Top of LISTED ENTRIES
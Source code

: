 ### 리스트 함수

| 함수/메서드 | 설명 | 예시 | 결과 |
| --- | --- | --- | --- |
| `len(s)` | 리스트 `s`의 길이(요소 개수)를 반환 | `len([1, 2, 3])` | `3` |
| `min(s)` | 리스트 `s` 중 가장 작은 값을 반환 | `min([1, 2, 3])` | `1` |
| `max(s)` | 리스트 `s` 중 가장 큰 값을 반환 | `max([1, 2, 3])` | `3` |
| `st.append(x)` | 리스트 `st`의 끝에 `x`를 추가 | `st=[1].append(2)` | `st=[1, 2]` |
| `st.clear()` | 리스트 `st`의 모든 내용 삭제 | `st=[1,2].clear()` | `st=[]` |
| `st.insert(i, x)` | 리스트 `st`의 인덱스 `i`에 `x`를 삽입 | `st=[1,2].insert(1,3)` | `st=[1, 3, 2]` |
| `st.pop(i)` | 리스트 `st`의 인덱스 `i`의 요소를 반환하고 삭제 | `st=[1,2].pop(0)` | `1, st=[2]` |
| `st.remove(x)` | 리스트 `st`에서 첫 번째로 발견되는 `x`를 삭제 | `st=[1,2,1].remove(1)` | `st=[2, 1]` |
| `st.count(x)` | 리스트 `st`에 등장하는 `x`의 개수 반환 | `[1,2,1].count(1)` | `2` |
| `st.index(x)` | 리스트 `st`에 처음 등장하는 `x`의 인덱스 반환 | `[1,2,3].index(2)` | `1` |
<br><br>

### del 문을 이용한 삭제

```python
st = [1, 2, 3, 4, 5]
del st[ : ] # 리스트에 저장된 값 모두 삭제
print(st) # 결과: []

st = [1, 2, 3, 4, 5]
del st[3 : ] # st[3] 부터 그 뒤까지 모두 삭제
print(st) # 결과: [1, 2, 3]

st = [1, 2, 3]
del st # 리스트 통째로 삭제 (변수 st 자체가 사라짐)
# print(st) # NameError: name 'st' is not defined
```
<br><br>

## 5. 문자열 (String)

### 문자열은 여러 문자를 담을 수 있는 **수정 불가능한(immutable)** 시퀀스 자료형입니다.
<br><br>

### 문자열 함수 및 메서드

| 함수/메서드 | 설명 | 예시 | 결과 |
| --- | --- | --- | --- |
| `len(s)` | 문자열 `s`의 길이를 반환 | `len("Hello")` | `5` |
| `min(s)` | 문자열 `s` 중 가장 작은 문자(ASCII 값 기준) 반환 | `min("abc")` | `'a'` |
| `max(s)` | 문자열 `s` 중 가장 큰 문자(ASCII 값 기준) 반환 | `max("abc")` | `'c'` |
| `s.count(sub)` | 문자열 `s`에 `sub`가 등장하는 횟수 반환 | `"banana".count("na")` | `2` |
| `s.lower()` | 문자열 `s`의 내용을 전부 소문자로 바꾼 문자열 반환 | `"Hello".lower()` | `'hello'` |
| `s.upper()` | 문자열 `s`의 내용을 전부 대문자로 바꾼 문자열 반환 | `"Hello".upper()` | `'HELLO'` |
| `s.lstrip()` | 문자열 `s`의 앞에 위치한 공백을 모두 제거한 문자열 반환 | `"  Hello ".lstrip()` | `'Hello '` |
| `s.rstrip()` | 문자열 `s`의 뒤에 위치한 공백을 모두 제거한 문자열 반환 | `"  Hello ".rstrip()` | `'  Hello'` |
Bottom of LISTED ENTRIES
* _AIM OF THE EXERCISE_
Each line above with the word "count" needs to be copied.

* _RESPONSE BELOW_
| `st.count(x)` | 리스트 `st`에 등장하는 `x`의 개수 반환 | `[1,2,1].count(1)` | `2` |
| `s.count(sub)` | 문자열 `s`에 `sub`가 등장하는 횟수 반환 | `"banana".count("na")` | `2` |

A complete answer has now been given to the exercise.